Program of the workshop Speculative Natures, organised by the ehColab in Murcia, January 2025. Author: Miguel Mesa del Castillo.
My colleagues from the ehColab in Murcia, Juanma Zaragoza and Miguel Mesa, invited me to participate the workshop ‘Speculative Natures’, organised in the frame of the Ant-Mentalhealth project, and facilitate a participatory activity. When I asked what they expected from the session, their framing was: we want to explore what it means to consider natures as people, as subjects with rights, what does it change? We are triggered by the experience of the Mar Menor being granted the legal personhood status, but we dont want to bound the session to this place.
The first thing that came to my mind was the session ‘Systems sensing in organizational complexity’ in the Transformations conference 2023 in Prague I had the pleasure to join. It was facilitated by Justus Wachs & Luea Ritter and focused on what they call systems sensing: ‘a visceral aptitude that draws on innate human capacities for being in relation with, listening deeply to, and momentarily embodying the elements of a system’. This quote is extracted from a paper they published in the Social Innovations Journal systematizing their experience, which I was immensely happy to find and get inspiration from. This post is meant to be a record of how I adapted their methodology for anyone interested in using it in the future.

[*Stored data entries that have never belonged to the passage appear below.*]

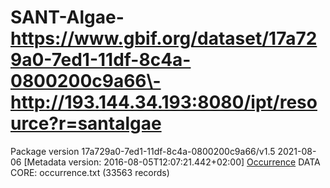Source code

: # SANT-Algae\- https://www.gbif.org/dataset/17a729a0-7ed1-11df-8c4a-0800200c9a66\- http://193.144.34.193:8080/ipt/resource?r=santalgae
Package version 17a729a0-7ed1-11df-8c4a-0800200c9a66/v1.5 2021-08-06 [Metadata version: 2016-08-05T12:07:21.442+02:00]
[Occurrence](http://rs.tdwg.org/dwc/terms/Occurrence) DATA CORE: occurrence.txt (33563 records)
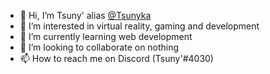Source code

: - 👋 Hi, I’m Tsuny' alias <a href="https://github.com/Tsunyka" title="Tsunyka's Profile">@Tsunyka</a>
- 👀 I’m interested in virtual reality, gaming and development
- 🌱 I’m currently learning web development
- 💞️ I’m looking to collaborate on nothing
- 📫 How to reach me on Discord (Tsuny'#4030)

<!---
Tsunyka/Tsunyka is a ✨ special ✨ repository because its `README.md` (this file) appears on your GitHub profile.
You can click the Preview link to take a look at your changes.
--->
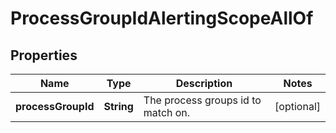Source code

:

# ProcessGroupIdAlertingScopeAllOf


## Properties

| Name | Type | Description | Notes |
|------------ | ------------- | ------------- | -------------|
|**processGroupId** | **String** | The process groups id to match on. |  [optional] |



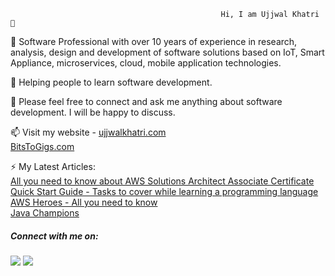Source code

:                                                   Hi, I am Ujjwal Khatri 👋
                                                   

🔭 Software Professional with over 10 years of experience in research, analysis, design and development of software solutions based on IoT, Smart Appliance, microservices, cloud, mobile application technologies. 

🌱 Helping people to learn software development. 

💬 Please feel free to connect and ask me anything about software development. I will be happy to discuss. 

<a> 📫 Visit my website -  </a>
<a href="https://www.ujjwalkhatri.com"> ujjwalkhatri.com </a>
<br>
<a href="https://www.bitstogigs.com"> BitsToGigs.com </a>

⚡ My Latest Articles: <br>
<a href="https://bitstogigs.com/all-you-need-to-know-about-aws-solutions-architect-associate-certificate/">All you need to know about AWS Solutions Architect Associate Certificate</a>
<br>
<a href="https://www.ujjwalkhatri.com/tech/tasks-to-cover-while-learning-a-programming-language">Quick Start Guide - Tasks to cover while learning a programming language</a>
<br>
<a href="https://www.ujjwalkhatri.com/tech/aws-heroes">AWS Heroes - All you need to know</a>
<br>
<a href="https://www.ujjwalkhatri.com/tech/java-champions">Java Champions</a>
<br>

                                                               

<h5> Connect with me on: </h5>
<a href="https://twitter.com/ujjwalkhatri"><img src="https://img.shields.io/badge/Twitter-1DA1F2?style=for-the-badge&logo=twitter&logoColor=white"></a>
<a href="https://www.linkedin.com/in/ujjwal-khatri/"><img src="https://img.shields.io/badge/LinkedIn-0077B5?style=for-the-badge&logo=linkedin&logoColor=white"></a>
<br>
<br>

<!--
**ujkhatri/ujkhatri** is a ✨ _special_ ✨ repository because its `README.md` (this file) appears on your GitHub profile.

Here are some ideas to get you started:

- 🔭 I’m currently working on ...
- 🌱 I’m currently learning ...
- 👯 I’m looking to collaborate on ...
- 🤔 I’m looking for help with ...
- 💬 Ask me about ...
- 📫 How to reach me: ...
- 😄 Pronouns: ...
- ⚡ Fun fact: ...
-->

A second source of inspiration was brought by Juanma, who is a huge expert in Bruno Latour. It’s the methodology developed by the consortium Où atterrir ? to explore new ways of describing territories as holobionts, by describing dependencies composing locals with distant peoples and activities, who might be threatened by those dependencies without us knowing.
Connecting these two methods, I planned a session in two parts, moving from an embodied experience towards a structured dialogue. The first part was meant to explore the question: futures in which ecosystems are people, how do they look like? Following Justus and Luea, we started with some exercises from Theory of the Oppressed to tune up our bodies and sensory capacities. Moving throughout the room, participants were invited to shift a few times back and forth from their inner attention towards the group and the room. Then they played with different walking paces and with stopping to talk with one person while keeping their attention to the group.

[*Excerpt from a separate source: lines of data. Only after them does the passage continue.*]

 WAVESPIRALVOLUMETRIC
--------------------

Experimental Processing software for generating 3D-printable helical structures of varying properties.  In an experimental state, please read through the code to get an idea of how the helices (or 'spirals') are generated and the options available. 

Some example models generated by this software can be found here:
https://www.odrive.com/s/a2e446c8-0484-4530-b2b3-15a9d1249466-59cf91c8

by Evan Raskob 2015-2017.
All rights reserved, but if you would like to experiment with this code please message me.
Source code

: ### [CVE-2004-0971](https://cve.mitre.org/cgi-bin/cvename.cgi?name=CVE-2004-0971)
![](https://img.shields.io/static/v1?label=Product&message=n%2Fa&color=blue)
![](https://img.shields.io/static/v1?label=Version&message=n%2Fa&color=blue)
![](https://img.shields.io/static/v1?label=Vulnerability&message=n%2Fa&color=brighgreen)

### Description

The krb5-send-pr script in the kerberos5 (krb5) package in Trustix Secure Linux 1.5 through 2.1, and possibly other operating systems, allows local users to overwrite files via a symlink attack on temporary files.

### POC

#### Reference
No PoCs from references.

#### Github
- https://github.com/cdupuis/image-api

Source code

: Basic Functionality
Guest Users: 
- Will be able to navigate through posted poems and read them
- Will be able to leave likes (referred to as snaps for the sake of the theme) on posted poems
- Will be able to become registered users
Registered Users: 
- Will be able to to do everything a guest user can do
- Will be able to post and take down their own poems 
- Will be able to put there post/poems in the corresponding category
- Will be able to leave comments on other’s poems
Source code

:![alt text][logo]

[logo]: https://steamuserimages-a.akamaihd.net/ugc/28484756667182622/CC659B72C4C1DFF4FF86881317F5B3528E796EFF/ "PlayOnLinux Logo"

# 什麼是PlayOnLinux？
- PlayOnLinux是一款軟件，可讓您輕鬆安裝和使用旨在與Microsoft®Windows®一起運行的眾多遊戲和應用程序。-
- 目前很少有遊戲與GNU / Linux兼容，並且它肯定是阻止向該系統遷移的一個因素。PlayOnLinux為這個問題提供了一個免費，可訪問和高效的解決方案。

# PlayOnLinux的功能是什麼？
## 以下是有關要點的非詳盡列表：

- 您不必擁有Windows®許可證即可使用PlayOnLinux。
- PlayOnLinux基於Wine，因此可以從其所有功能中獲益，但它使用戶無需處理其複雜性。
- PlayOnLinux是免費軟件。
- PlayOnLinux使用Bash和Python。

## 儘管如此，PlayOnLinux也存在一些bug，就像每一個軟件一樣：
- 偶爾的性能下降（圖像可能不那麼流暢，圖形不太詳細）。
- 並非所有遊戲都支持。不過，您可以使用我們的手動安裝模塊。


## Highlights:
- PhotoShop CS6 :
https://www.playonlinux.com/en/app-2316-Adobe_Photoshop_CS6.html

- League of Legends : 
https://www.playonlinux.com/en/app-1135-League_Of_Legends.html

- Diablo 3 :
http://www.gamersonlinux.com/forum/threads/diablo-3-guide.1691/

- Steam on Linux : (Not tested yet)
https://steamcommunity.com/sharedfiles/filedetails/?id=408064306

After warming up, we entered a guided visualization inspired in constellations as described by Justus and Luea in their paper. Participants chose a place in the room from which they jumped to another spot to visualize a concrete territory in which ecosystems are people. The exercise was repeated several times, following these questions:
- Observe: How is this territory? Where does it end? What’s in there, what beings, entities or things? How are their relations, their dependencies?
- Feel: How are you related to this territory? Are you close or far away? Are you an observer or a participant? What does this territory mean to you?

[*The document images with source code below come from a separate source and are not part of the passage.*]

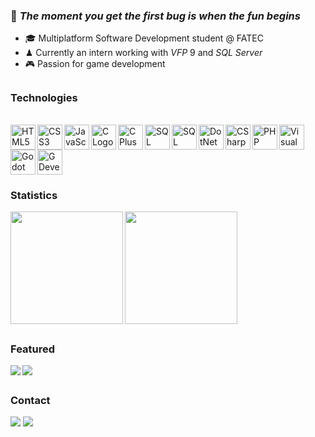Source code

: ### 💭 <i>The moment you get the first bug is when the fun begins</i>

- 🎓 Multiplatform Software Development student @ FATEC
- ♟ Currently an intern working with <i>VFP</i> 9 and <i>SQL Server</i>
- 🎮 Passion for game development

##

### Technologies
<div style="display: inline-block"><br>
  <img align="left" alt="HTML5 Logo" height="40px" src="https://cdn.jsdelivr.net/gh/devicons/devicon@latest/icons/html5/html5-plain.svg"/>
  <img align="left" alt="CSS3 Logo" height="40px" src="https://cdn.jsdelivr.net/gh/devicons/devicon@latest/icons/css3/css3-plain.svg"/>
  <img align="left" alt="JavaScript Logo" height="40px" src="https://cdn.jsdelivr.net/gh/devicons/devicon@latest/icons/javascript/javascript-plain.svg"/>
  <img align="left" alt="C Logo" height="40px" src="https://cdn.jsdelivr.net/gh/devicons/devicon@latest/icons/c/c-plain.svg"/>
  <img align="left" alt="C Plus Plus Logo" height="40px" src="https://cdn.jsdelivr.net/gh/devicons/devicon@latest/icons/cplusplus/cplusplus-plain.svg"/>
  <img align="left" alt="SQL Logo" height="40px" src="https://cdn.jsdelivr.net/gh/devicons/devicon@latest/icons/sqldeveloper/sqldeveloper-plain.svg"/>
  <img align="left" alt="SQL Server Logo" height="40px" src="https://cdn.jsdelivr.net/gh/devicons/devicon@latest/icons/microsoftsqlserver/microsoftsqlserver-plain.svg"/>
  <img align="left" alt="DotNet Logo" height="40px" src="https://cdn.jsdelivr.net/gh/devicons/devicon@latest/icons/dot-net/dot-net-plain-wordmark.svg"/>
  <img align="left" alt="CSharp Logo" height="40px" src="https://cdn.jsdelivr.net/gh/devicons/devicon@latest/icons/csharp/csharp-plain.svg"/>
  <img align="left" alt="PHP Logo" height="40px" src="https://cdn.jsdelivr.net/gh/devicons/devicon@latest/icons/php/php-plain.svg"/>
  <img align="left" alt="Visual Foxpro Logo" height="40px" src="https://upload.wikimedia.org/wikipedia/commons/6/64/Foxpro-icon.png"/>
  <img align="left" alt="Godot Foxpro Logo" height="40px" src="https://cdn.jsdelivr.net/gh/devicons/devicon@latest/icons/godot/godot-original.svg"/>
  <img alt="GDevelop Logo" height="40px" src="https://forum.gdevelop.io/uploads/default/original/1X/0344165e7f6a1db1adf720b2fdee28201a9079d3.png"/>
</div>

### Statistics

<div style="display: inline-block">
  <a href="https://github.com/jv1303">
    <img align="left" height="180em" src="https://github-readme-stats.vercel.app/api?username=jv1303&show_icons=true&theme=github_dark_dimmed&include_all_commits=true&count_private=true"/>
    <img height="180em" src="https://github-readme-stats.vercel.app/api/top-langs/?username=jv1303&layout=compact&theme=github_dark_dimmed">
  </a>
</div>

##

### Featured

<div style="display: inline-block">
  <a href="https://github.com/jv1303/e-saving">
    <img align="left" name="esaving" src="https://github-readme-stats.vercel.app/api/pin/?username=jv1303&repo=e-saving&theme=github_dark_dimmed"/>
  </a>
  <a href="https://github.com/jv1303/order-registration">
    <img src="https://github-readme-stats.vercel.app/api/pin/?username=jv1303&repo=order-registration&theme=github_dark_dimmed"/>
  </a>
</div>

##

### Contact
  
<div style="display: inline-block"> 
  <a href="https://discord.com/users/499665155622305792" target="_blank"><img src="https://img.shields.io/badge/Discord-7289DA?style=for-the-badge&logo=discord&logoColor=white" target="_blank"></a> 
  <a href="mailto:victorserafim2003@gmail.com"><img src="https://img.shields.io/badge/-Gmail-%23333?style=for-the-badge&logo=gmail&logoColor=white" target="_blank"></a>
</div>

- Speculate: What resources and material, affective, political agencies do ecosystems-persons have in this territory? maybe there are people willing to take care of them, or institutions that protect them…
- Analyze: What are the resistances to ecosystems being considered and cared for as people? maybe there are groups feeling marginalized, lobbies exerting pressure, legacies of the past…
- Jump: make a movement that symbolizes for you the lever that allows this territory to exist. When you arrive, explore for a few minutes how is the path to arrive to this territory…
The journey was done individually and in silence. Participants could move and make noises, but the idea was avoiding talk to give space to other types of information. After the last jump, they were invited to draw together in a wall paper, still in silence, whatever they liked to capture their experience.




The second part opened a collective conversation about: What changes do futures in which ecosystems are people bring forth and how do we drive them forward? Here we drew on the four-quadrant method of Où atterrir ?, rephrasing categories in:

- Philosophical, political, scientific, artistic transformations
- Resistances, barriers and push backs
- Resources, agencies and actions that can be activated as levers
- Uncertainties, known unknowns, questions that arise
We spent some time discussing and reframing the categories before entering the conversation. I did not audio record and cant really summarize the discussion 2 months later. I recall the 1 hour time felt quite short, as there’s much to discuss on this new matter of concern. I also remember one of the final sentences from Juanma, that really gives me hope: to me, this changes everything.